# Natural gas pipe in residential garage



## jar546 (Dec 1, 2009)

1) subject to physical damage

2) I love the choice of incorrect hangars


----------



## Uncle Bob (Dec 1, 2009)

Re: Natural gas pipe in residential garage

Did someone forget to install the gas pipe until final; or did they change their mind and decided they didn't want electric?

Uncle Bob


----------



## JBI (Dec 1, 2009)

Re: Natural gas pipe in residential garage

1) The bumpers on his SUV are higher than that.   

2) Are you suggesting that copper and steel don't work well with each other?  :shock:


----------



## Pcinspector1 (Dec 1, 2009)

Re: Natural gas pipe in residential garage

"With a little additional material above the gas pipe, that would be a great place to store all my fishing rods!" I think theres room below the pipe for a couple tackel boxes too!  
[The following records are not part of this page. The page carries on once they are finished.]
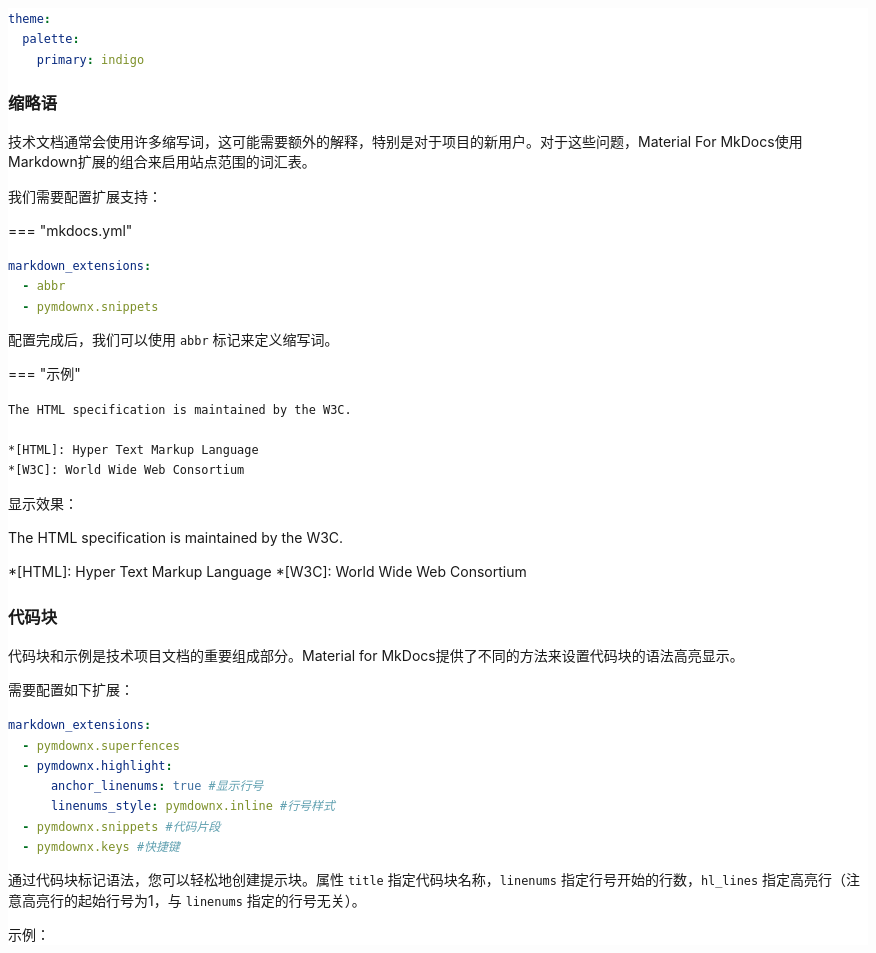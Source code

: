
   ```yaml
  theme:
    palette:
      primary: indigo
  ```

### 缩略语

技术文档通常会使用许多缩写词，这可能需要额外的解释，特别是对于项目的新用户。对于这些问题，Material For MkDocs使用Markdown扩展的组合来启用站点范围的词汇表。

我们需要配置扩展支持：

=== "mkdocs.yml"

  ```yaml
  markdown_extensions:
    - abbr
    - pymdownx.snippets
  ```

配置完成后，我们可以使用 `abbr` 标记来定义缩写词。

=== "示例"

  ```
  The HTML specification is maintained by the W3C.

  *[HTML]: Hyper Text Markup Language
  *[W3C]: World Wide Web Consortium
  ```

显示效果：

The HTML specification is maintained by the W3C.

*[HTML]: Hyper Text Markup Language
*[W3C]: World Wide Web Consortium

### 代码块

代码块和示例是技术项目文档的重要组成部分。Material for MkDocs提供了不同的方法来设置代码块的语法高亮显示。

需要配置如下扩展：

```yaml
markdown_extensions:
  - pymdownx.superfences
  - pymdownx.highlight:
      anchor_linenums: true #显示行号
      linenums_style: pymdownx.inline #行号样式
  - pymdownx.snippets #代码片段
  - pymdownx.keys #快捷键
```

通过代码块标记语法，您可以轻松地创建提示块。属性 `title` 指定代码块名称，`linenums` 指定行号开始的行数，`hl_lines` 指定高亮行（注意高亮行的起始行号为1，与 `linenums` 指定的行号无关）。

示例：


  [^1]: Lorem ipsum dolor sit amet, consectetur adipiscing elit.
[^1]: Lorem ipsum dolor sit amet, consectetur adipiscing elit.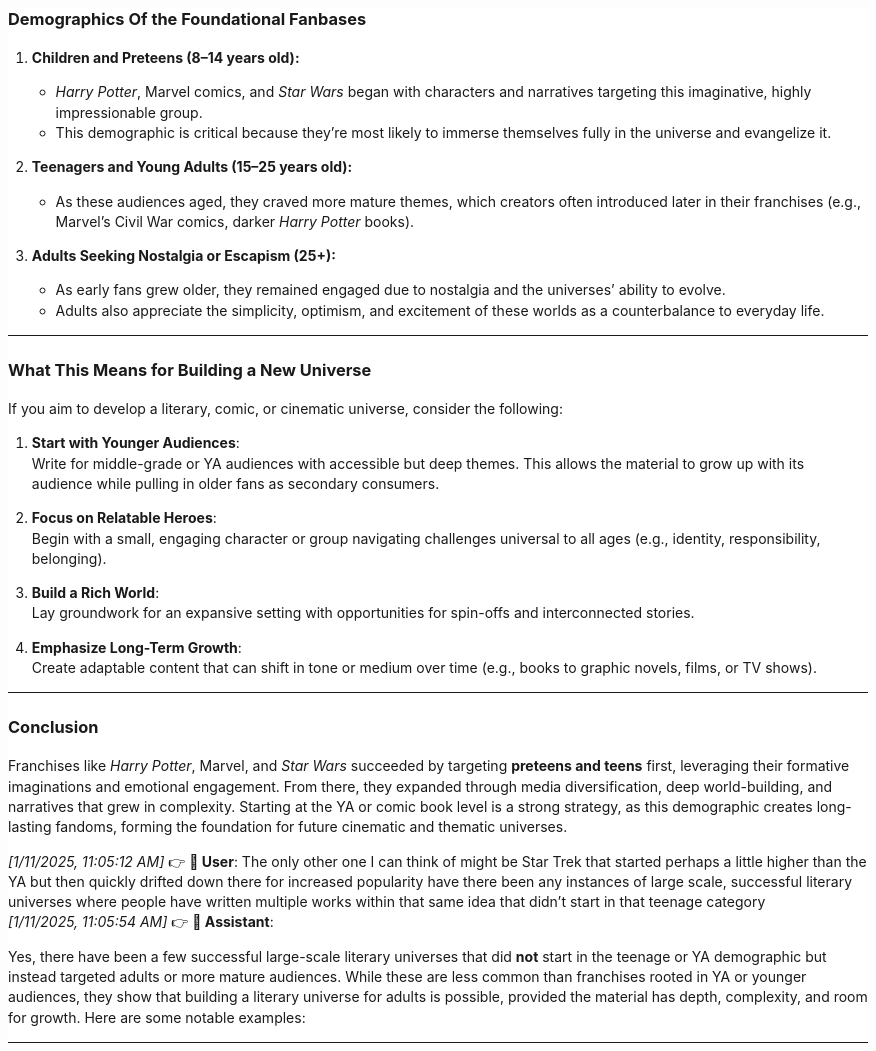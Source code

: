 ### **Demographics Of the Foundational Fanbases**
1. **Children and Preteens (8–14 years old):**  
   - *Harry Potter*, Marvel comics, and *Star Wars* began with characters and narratives targeting this imaginative, highly impressionable group.  
   - This demographic is critical because they’re most likely to immerse themselves fully in the universe and evangelize it.

2. **Teenagers and Young Adults (15–25 years old):**  
   - As these audiences aged, they craved more mature themes, which creators often introduced later in their franchises (e.g., Marvel’s Civil War comics, darker *Harry Potter* books).

3. **Adults Seeking Nostalgia or Escapism (25+):**  
   - As early fans grew older, they remained engaged due to nostalgia and the universes’ ability to evolve.  
   - Adults also appreciate the simplicity, optimism, and excitement of these worlds as a counterbalance to everyday life.

---

### **What This Means for Building a New Universe**
If you aim to develop a literary, comic, or cinematic universe, consider the following:
1. **Start with Younger Audiences**:  
   Write for middle-grade or YA audiences with accessible but deep themes. This allows the material to grow up with its audience while pulling in older fans as secondary consumers.
   
2. **Focus on Relatable Heroes**:  
   Begin with a small, engaging character or group navigating challenges universal to all ages (e.g., identity, responsibility, belonging).

3. **Build a Rich World**:  
   Lay groundwork for an expansive setting with opportunities for spin-offs and interconnected stories.

4. **Emphasize Long-Term Growth**:  
   Create adaptable content that can shift in tone or medium over time (e.g., books to graphic novels, films, or TV shows).

---

### Conclusion
Franchises like *Harry Potter*, Marvel, and *Star Wars* succeeded by targeting **preteens and teens** first, leveraging their formative imaginations and emotional engagement. From there, they expanded through media diversification, deep world-building, and narratives that grew in complexity. Starting at the YA or comic book level is a strong strategy, as this demographic creates long-lasting fandoms, forming the foundation for future cinematic and thematic universes.<br>

<i>[1/11/2025, 11:05:12 AM]</i> 👉 <b>👤 User</b>: The only other one I can think of might be Star Trek that started perhaps a little higher than the YA but then quickly drifted down there for increased popularity have there been any instances of large scale, successful literary universes where people have written multiple works within that same idea that didn’t start in that teenage category<br>
<i>[1/11/2025, 11:05:54 AM]</i> 👉 <b>🤖 Assistant</b>: 

Yes, there have been a few successful large-scale literary universes that did **not** start in the teenage or YA demographic but instead targeted adults or more mature audiences. While these are less common than franchises rooted in YA or younger audiences, they show that building a literary universe for adults is possible, provided the material has depth, complexity, and room for growth. Here are some notable examples:

---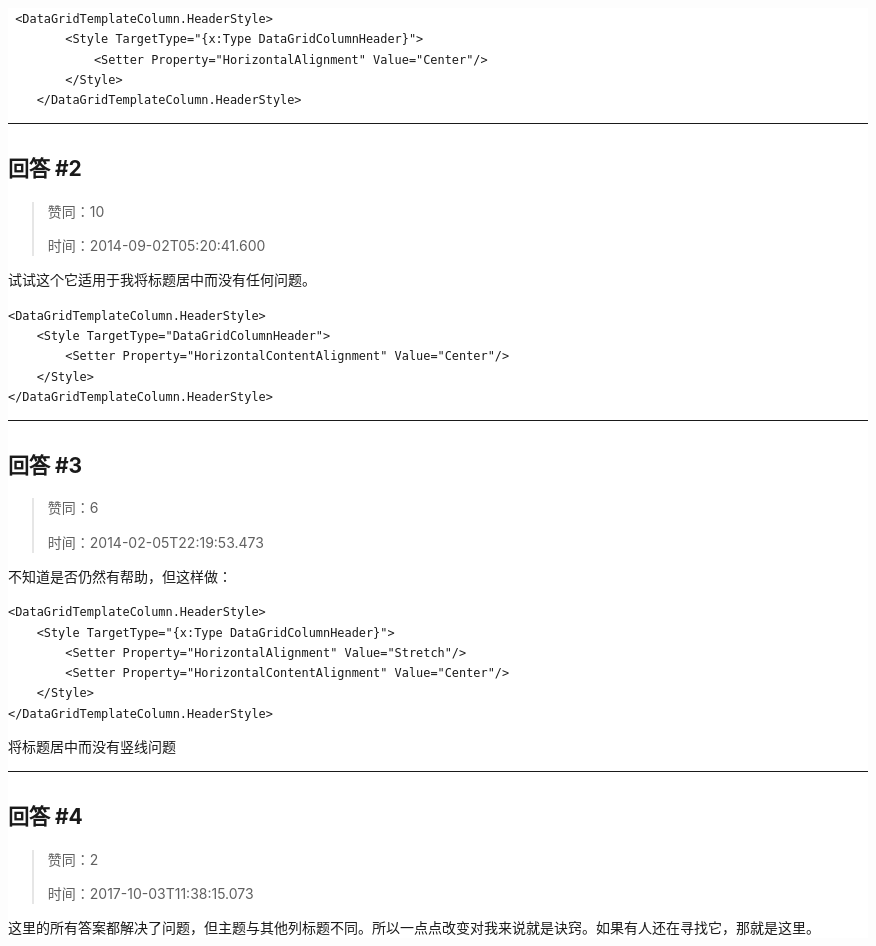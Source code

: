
 ```
 <DataGridTemplateColumn.HeaderStyle>
        <Style TargetType="{x:Type DataGridColumnHeader}">
            <Setter Property="HorizontalAlignment" Value="Center"/>
        </Style>
    </DataGridTemplateColumn.HeaderStyle> 
```

* * *

## 回答 #2

> 赞同：10
> 
> 时间：2014-09-02T05:20:41.600

试试这个它适用于我将标题居中而没有任何问题。

```
<DataGridTemplateColumn.HeaderStyle>
    <Style TargetType="DataGridColumnHeader">
        <Setter Property="HorizontalContentAlignment" Value="Center"/>
    </Style>
</DataGridTemplateColumn.HeaderStyle> 
```

* * *

## 回答 #3

> 赞同：6
> 
> 时间：2014-02-05T22:19:53.473

不知道是否仍然有帮助，但这样做：

```
<DataGridTemplateColumn.HeaderStyle>
    <Style TargetType="{x:Type DataGridColumnHeader}">
        <Setter Property="HorizontalAlignment" Value="Stretch"/>
        <Setter Property="HorizontalContentAlignment" Value="Center"/>                            
    </Style>
</DataGridTemplateColumn.HeaderStyle> 
```

将标题居中而没有竖线问题

* * *

## 回答 #4

> 赞同：2
> 
> 时间：2017-10-03T11:38:15.073

这里的所有答案都解决了问题，但主题与其他列标题不同。所以一点点改变对我来说就是诀窍。如果有人还在寻找它，那就是这里。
First time I've seen that!


----------



## High Desert (Dec 1, 2009)

Re: Natural gas pipe in residential garage

C'mon you guys don't get excited, it's just a ballet bar for very short people.


----------



## vegas paul (Dec 1, 2009)

Re: Natural gas pipe in residential garage

High Desert - Thanks for the clarification - I thought it was the grab bar for the accessible restroom they are going to put into the garage (without permit) after final inspection passes.


----------



## JBI (Dec 1, 2009)

Re: Natural gas pipe in residential garage

H D - That's 'Vertically Challenged', we don't say things like 'short people' anymore!  :roll:  :mrgreen:


----------



## High Desert (Dec 1, 2009)

Re: Natural gas pipe in residential garage

Sorry JD, I should have known better. For all of the vertically challenged persons out there, please accept my sincerest apology.


----------



## TJacobs (Dec 1, 2009)

Re: Natural gas pipe in residential garage

No offense taken...


----------



## Mule (Dec 1, 2009)

Re: Natural gas pipe in residential garage

What section of the code covers "subject to physical damage"?

Just wondering.


----------



## vegas paul (Dec 1, 2009)

Re: Natural gas pipe in residential garage

Mule - for those IAPMO types, UMC 308.1 covers protection against damage... IMC 303.4 also covers this for the I-code types.


----------



## beach (Dec 1, 2009)

Re: Natural gas pipe in residential garage

Personally, I don't think that gas line would fall under "Protection against damage" per

308.1 because it's not an "Appliance". It doesn't appear to me to be subject to mechanical damage unless you hit it with your car...then the whole wall would be subject to mechanical damage anyway......JMHO.  The hangers, on the other hand.... :roll:


----------



##  (Dec 1, 2009)

Re: Natural gas pipe in residential garage

Yey for Beach!  It's an iron pipe.  Hit it with a car, go ahead and then go buy a new front end for the car.


----------



## Mule (Dec 2, 2009)

Re: Natural gas pipe in residential garage

Beach, that's why I posted the question. I am under the same opinion.


----------



## Frank (Dec 2, 2009)

Re: Natural gas pipe in residential garage

Assuming this is a side wall--It is over a curb so not subject to damage, should also be protected by being behind the wall beside the door.

End wall it is in bumper height range and needs protection.


----------



## Glennman CBO (Dec 15, 2009)

Re: Natural gas pipe in residential garage

The only thing I see wrong with it is possibly the penetration needs sealed as it enters the garage/house wall. As far as the hangers are concerned, there is no requirement to use a listed bracket, unless MSS SP 58 states something of the sort (G2418.2).

By the way, does anyone here have a copy of the MSS SP 58 to reference hangers and supports (Manufacturers Standardization Society of the Valve and Fittings Industry)? It might be interesting to see what it says about supporting gas piping.


----------



## STB (Feb 16, 2010)

Re: Natural gas pipe in residential garage

I was always under the impression that galvanic reaction requires the introduction of some type of electrolyte to take place?.....Am I way off or what?


----------